Im Alter von 19 Jahren verlobte er sich mit Minna Samson (* 22. Dezember 1767; † 4. Februar 1819), Tochter des braunschweigischen Hofbankiers („Kammeragent“) Herz Samson (* 1738; † 1794)[1] und übernahm nach dem Tod seines Schwiegervaters sowohl dessen Geschäft als auch dessen Aufgabe als Landrabiner des braunschweigischen Weserdistrikts.

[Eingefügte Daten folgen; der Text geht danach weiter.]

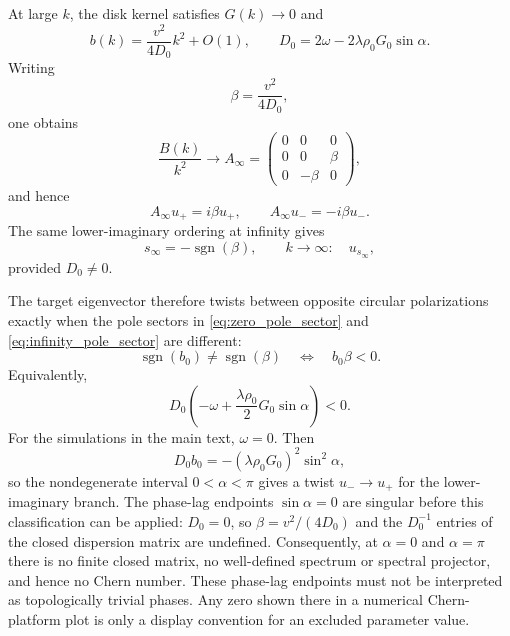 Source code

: \documentclass[11pt]{article}
\numberwithin{equation}{section}
\begin{document}
At large $k$, the disk kernel satisfies $\widehat G(k)\to0$ and
\begin{equation}
  b(k)=\frac{v^2}{4D_0}k^2+O(1),
  \qquad
  D_0=2\omega-2\lambda\rho_0G_0\sin\alpha .
\end{equation}
Writing
\begin{equation}
  \beta=\frac{v^2}{4D_0},
\end{equation}
one obtains
\begin{equation}
  \frac{B(k)}{k^2}\longrightarrow
  A_\infty=
  \begin{pmatrix}
  0&0&0\\
  0&0&\beta\\
  0&-\beta&0
  \end{pmatrix},
\end{equation}
and hence
\begin{equation}
  A_\infty u_+=i\beta u_+,\qquad
  A_\infty u_-=-i\beta u_- .
\end{equation}
The same lower-imaginary ordering at infinity gives
\begin{equation}
  s_\infty=-\operatorname{sgn}(\beta),
  \qquad
  k\to\infty:\quad u_{s_\infty},
  \label{eq:infinity_pole_sector}
\end{equation}
provided $D_0\ne0$.

The target eigenvector therefore twists between opposite circular
polarizations exactly when the pole sectors in
\eqref{eq:zero_pole_sector} and \eqref{eq:infinity_pole_sector}
are different:
\begin{equation}
  \operatorname{sgn}(b_0)\ne\operatorname{sgn}(\beta)
  \quad\Longleftrightarrow\quad
  b_0\beta<0 .
  \label{eq:twist_condition_beta}
\end{equation}
Equivalently,
\begin{equation}
  D_0
  \left(
  -\omega+\frac{\lambda\rho_0}{2}G_0\sin\alpha
  \right)<0 .
  \label{eq:twist_condition_general}
\end{equation}
For the simulations in the main text, $\omega=0$. Then
\begin{equation}
  D_0b_0=-(\lambda\rho_0G_0)^2\sin^2\alpha ,
\end{equation}
so the nondegenerate interval $0<\alpha<\pi$ gives a twist
$u_-\to u_+$ for the lower-imaginary branch. The phase-lag endpoints
$\sin\alpha=0$ are singular before this classification can be applied:
$D_0=0$, so $\beta=v^2/(4D_0)$ and the $D_0^{-1}$ entries of the closed
dispersion matrix are undefined. Consequently, at $\alpha=0$ and
$\alpha=\pi$ there is no finite closed matrix, no well-defined spectrum or
spectral projector, and hence no Chern number. These phase-lag endpoints must not be
interpreted as topologically trivial phases. Any zero shown there in a
numerical Chern-platform plot is only a display convention for an excluded
parameter value.
\end{document}
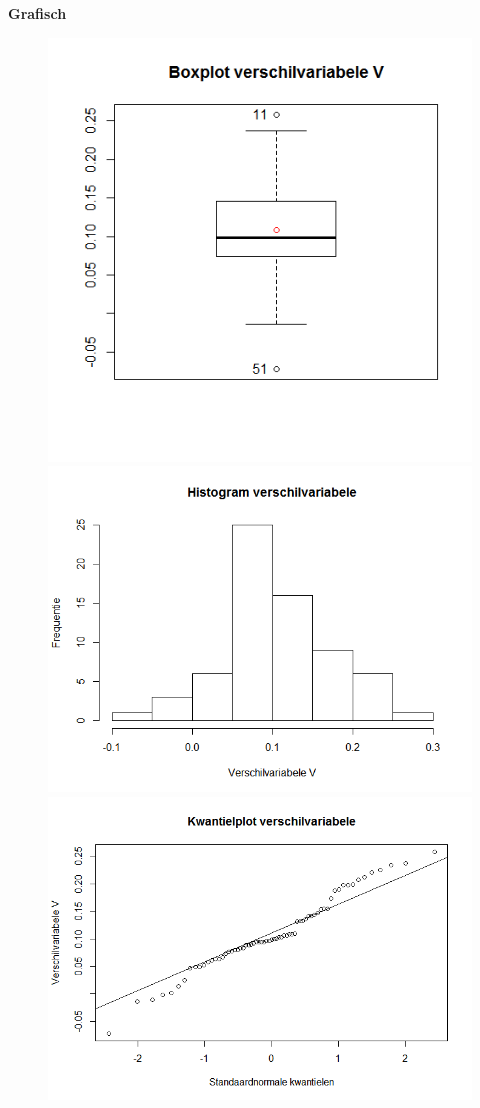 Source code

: \documentclass[11pt]{article}
\begin{document}
\textbf{Grafisch}
\begin{figure}[h!]
\centering
\includegraphics[scale=0.27]{data/Boxplot_verschilvariabele.png}
\includegraphics[scale=0.27]{data/histogram_verschilvariabele.png}
\includegraphics[scale=0.25]{data/kwantielplot_verschilvariabele.png}

\end{figure}
\end{document}

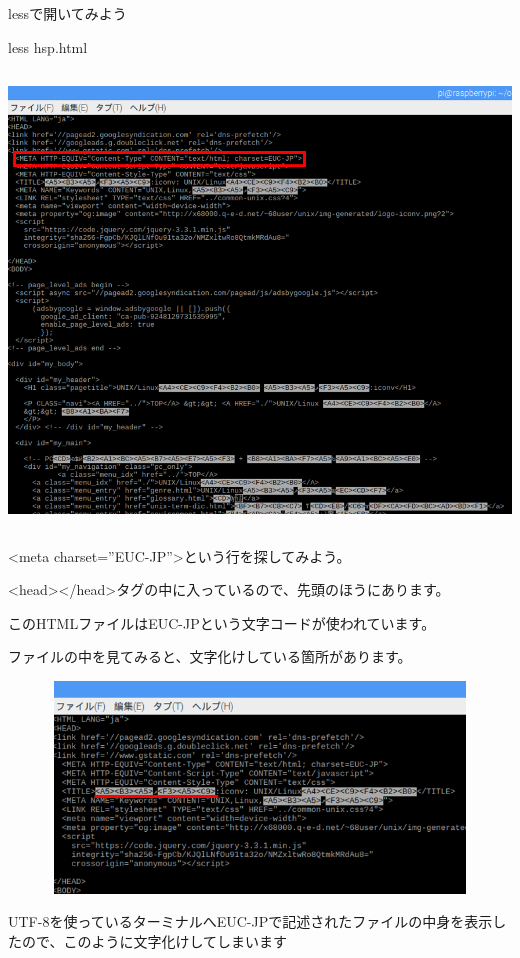 \documentclass[a4paper,12pt,dvipdfmx]{jarticle}
\begin{document}
\bigskip

\clearpage
lessで開いてみよう

less hsp.html



\begin{center}
\includegraphics[width=17.006cm,height=12.086cm]{textbook-img021-1.png}

\end{center}
{\textless}meta
charset=”EUC-JP”{\textgreater}という行を探してみよう。

{\textless}head{\textgreater}{\textless}/head{\textgreater}タグの中に入っているので、先頭のほうにあります。

このHTMLファイルはEUC-JPという文字コードが使われています。

ファイルの中を見てみると、文字化けしている箇所があります。



\begin{center}
\includegraphics[width=17.006cm,height=5.63cm]{textbook-img021-2.png}

\end{center}
UTF-8を使っているターミナルへEUC-JPで記述されたファイルの中身を表示したので、このように文字化けしてしまいます
\end{document}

Als Bankier war er sehr erfolgreich und agierte bald über die Grenzen des Herzogtums Braunschweig hinaus als badischer Hofagent, hessen-darmstädtischer Kommerzienrat und mecklenburg-schweriner Finanzrat. Er befreundete sich mit Karl II. Wilhelm Ferdinand, Herzog zu Braunschweig und Lüneburg, Fürst von Wolfenbüttel. Nach der Gründung des Königreichs Westphalen unter Jérôme Bonaparte, dem jüngsten Bruder des Kaisers Napoleon I., leistete er auch diesem Staat hohe Vorschüsse. Da dieser die Kredite nicht zurückzahlen konnte, wurde Jacobson mit Gütern aufgelöster Klöster und Niederlassungen des Deutschen Ordens entschädigt.
Mäzenatentum
Hartem Geschäftsgebaren stand großzügiges Mäzenatentum gegenüber: 1801 errichtete er in Seesen eine Schule, in der 40 jüdische und ab 1805 auch 20 christliche Kinder bei freier Kost und Unterkunft gemeinsam unterrichtet wurden – die erste Simultanschule Deutschlands. Jacobsons Schule wurde weithin berühmt, und Hunderte von Schülern aus der Region erhielten dort eine Ausbildung. Während der 100 Jahre ihres Bestehens stand die Ausbildungsstätte in jedem Bereich der pädagogischen Arbeit an vorderster Stelle. Jacobson bemühte sich stets um die Förderung des Verständnisses zwischen Juden und Christen und unterstützte Bedürftige beider Konfessionen. 1810 erbaute er auf dem Schulgelände eine Synagoge, die er mit einer Orgel ausstattete, was innerhalb des Judentums eine Neuigkeit darstellte. Neben hebräischen Gebeten führte er auch deutschsprachige Gebete und Predigten ein.
Politische Wirkung
In den Territorien, in denen er durch Finanzgeschäfte zu Einfluss gelangt war, setzte er sich mit Nachdruck für die Beseitigung der die jüdische Glaubensgemeinschaft diskriminierenden Bestimmungen ein. Seinem Einfluss ist es zu verdanken, dass der Leibzoll, eine jahrhundertealte Judensteuer, 1803 im herzoglich braunschweig-lüneburgischen Fürstentum Wolfenbüttel abgeschafft wurde. 1804 erhielt er dort die vollen Untertanenrechte, 1805 das städtische Bürgerrecht und im Jahr 1807 die Ehrendoktorwürde der Universität Helmstedt. Sein Einsatz galt zunächst Braunschweig und Baden, ganz besonders aber dann dem Königreich Westphalen. 1806 richtete er eine Denkschrift zur Verbesserung des jüdischen Erziehungswesens an Kaiser Napoleon.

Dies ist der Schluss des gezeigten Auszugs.